The company's early restructuring effort included the sale of Mervin Manufacturing Inc., a manufacturer of snowboards and related products, for $58 million in November 2013, as well as the divestiture of other noncore businesses. In January 2014, the company sold its Hawk Designs brand for $19 million. In December, it sold its 51% ownership stake in e-commerce business Surfdome Shop Ltd. for $16 million.

In spite of these efforts, the company reported a net loss in the first fiscal quarter of 2015, and as The Deal reported on July 30, the company hired Peter J. Solomon Co. to help evaluate financing alternatives. Those talks ultimately led to the Oaktree deal.

Quiksilver designs and sells apparel, footwear, accessories and related products under the Quiksilver, Roxy and DC brands.

In the declaration, Bruenjes said the company "caters to the casual, outdoor lifestyle associated with surfing, skateboarding, snowboarding and motocross, among other activities."

The company's products are sold in more than 115 countries in wholesale stores, company-owned retail stores and its e-commerce websites. In its Wednesday statement, the company said its European and Asia-Pacific businesses "remain strong" and are not part of its Chapter 11 case.
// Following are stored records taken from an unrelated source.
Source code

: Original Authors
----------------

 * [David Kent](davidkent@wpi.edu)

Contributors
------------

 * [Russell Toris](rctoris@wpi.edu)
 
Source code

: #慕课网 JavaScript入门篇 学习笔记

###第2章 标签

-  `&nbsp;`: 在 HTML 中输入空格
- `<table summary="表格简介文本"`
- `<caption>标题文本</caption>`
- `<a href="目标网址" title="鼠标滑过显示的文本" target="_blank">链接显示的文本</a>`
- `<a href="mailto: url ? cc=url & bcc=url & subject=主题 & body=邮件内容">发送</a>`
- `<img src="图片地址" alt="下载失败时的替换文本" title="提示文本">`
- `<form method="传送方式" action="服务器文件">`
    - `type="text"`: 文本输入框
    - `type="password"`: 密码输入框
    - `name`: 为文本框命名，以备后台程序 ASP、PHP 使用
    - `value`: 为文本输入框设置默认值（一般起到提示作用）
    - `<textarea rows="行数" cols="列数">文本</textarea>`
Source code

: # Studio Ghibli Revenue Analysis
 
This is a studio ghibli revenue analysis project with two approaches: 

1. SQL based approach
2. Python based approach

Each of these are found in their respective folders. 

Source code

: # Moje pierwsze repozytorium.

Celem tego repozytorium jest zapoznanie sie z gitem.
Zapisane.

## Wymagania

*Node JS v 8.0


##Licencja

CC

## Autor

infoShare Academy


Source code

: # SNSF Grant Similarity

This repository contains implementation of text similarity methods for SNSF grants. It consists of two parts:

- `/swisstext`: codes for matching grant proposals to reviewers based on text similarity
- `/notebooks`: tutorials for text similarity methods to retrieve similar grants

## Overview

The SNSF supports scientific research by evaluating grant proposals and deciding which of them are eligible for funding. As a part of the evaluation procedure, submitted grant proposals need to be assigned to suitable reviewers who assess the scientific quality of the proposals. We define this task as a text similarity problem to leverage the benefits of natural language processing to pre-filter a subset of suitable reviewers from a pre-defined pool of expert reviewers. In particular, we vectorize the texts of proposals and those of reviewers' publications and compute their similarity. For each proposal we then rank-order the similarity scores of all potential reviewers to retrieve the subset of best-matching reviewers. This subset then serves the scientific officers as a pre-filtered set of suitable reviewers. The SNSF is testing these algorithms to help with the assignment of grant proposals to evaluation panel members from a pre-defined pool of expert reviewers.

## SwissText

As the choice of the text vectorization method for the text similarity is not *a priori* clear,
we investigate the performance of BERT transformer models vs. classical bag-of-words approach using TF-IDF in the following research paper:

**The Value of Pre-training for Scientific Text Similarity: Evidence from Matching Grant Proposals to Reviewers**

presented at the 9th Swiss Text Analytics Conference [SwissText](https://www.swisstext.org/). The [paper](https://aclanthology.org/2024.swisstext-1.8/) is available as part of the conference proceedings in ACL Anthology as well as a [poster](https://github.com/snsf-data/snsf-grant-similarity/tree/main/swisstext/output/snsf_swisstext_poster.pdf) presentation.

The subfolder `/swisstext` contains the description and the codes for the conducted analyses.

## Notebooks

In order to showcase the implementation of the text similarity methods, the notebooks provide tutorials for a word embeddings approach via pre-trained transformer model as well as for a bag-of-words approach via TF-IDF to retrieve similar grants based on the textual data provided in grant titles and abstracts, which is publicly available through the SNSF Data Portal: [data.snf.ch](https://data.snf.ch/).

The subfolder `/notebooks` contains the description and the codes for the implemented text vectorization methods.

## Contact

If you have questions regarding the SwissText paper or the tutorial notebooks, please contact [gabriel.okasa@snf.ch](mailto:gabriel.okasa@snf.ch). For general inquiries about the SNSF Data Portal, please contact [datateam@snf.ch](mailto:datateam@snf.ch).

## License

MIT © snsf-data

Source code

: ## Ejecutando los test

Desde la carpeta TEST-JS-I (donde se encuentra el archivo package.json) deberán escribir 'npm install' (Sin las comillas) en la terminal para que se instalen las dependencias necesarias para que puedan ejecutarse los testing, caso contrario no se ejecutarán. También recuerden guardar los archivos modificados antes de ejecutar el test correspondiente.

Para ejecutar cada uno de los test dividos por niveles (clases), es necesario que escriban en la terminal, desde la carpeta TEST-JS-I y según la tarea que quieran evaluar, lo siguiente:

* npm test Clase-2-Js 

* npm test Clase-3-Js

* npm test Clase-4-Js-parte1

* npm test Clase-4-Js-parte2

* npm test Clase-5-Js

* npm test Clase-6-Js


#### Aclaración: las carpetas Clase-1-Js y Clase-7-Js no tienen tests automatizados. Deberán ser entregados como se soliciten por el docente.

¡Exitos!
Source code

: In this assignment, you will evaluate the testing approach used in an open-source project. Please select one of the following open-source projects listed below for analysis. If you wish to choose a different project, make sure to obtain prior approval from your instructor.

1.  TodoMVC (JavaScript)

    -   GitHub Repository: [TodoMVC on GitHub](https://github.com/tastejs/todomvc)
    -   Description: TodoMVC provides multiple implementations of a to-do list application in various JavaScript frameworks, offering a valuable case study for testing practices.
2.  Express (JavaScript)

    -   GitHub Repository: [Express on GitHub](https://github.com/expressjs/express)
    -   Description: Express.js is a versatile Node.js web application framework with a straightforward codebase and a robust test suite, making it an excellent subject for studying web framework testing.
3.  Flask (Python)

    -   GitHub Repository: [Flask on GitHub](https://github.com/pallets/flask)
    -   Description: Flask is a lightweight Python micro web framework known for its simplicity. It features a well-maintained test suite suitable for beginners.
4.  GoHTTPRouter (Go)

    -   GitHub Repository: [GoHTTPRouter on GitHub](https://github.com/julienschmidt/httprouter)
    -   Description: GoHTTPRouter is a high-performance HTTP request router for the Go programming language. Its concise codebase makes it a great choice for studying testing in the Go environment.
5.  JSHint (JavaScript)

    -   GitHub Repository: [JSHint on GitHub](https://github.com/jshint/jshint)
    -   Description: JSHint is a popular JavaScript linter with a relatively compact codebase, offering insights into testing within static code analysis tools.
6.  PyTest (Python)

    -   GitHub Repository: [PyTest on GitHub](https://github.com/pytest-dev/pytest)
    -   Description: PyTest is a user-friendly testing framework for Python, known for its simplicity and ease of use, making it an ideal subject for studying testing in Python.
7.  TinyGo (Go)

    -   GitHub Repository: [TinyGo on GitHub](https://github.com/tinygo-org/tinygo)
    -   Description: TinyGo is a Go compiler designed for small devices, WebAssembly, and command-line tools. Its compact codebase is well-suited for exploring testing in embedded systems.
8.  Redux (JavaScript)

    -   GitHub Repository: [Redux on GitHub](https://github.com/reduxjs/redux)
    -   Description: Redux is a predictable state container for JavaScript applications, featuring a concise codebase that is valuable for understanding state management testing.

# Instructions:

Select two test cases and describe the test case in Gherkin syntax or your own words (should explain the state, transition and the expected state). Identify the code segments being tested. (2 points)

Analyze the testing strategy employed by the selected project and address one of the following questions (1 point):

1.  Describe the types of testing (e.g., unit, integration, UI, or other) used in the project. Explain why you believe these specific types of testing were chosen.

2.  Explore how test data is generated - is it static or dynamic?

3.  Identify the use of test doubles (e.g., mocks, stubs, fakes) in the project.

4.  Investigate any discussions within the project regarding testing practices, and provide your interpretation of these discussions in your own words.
The company had $337 million in assets and $826 million in liabilities as of July 31. In addition to its noteholders, Quiksilver's largest unsecured creditors include C&K Trading (owed $7.26 million), Samil Tong Sang ($5.55 million), Northstar Sourcing Group ($4.51 million), Coins International ($3.89 million) and Dragon Crowd Garment ($3.24 million).

Quiksilver shares were down 3.54% on Wednesday morning to 43.9 cents.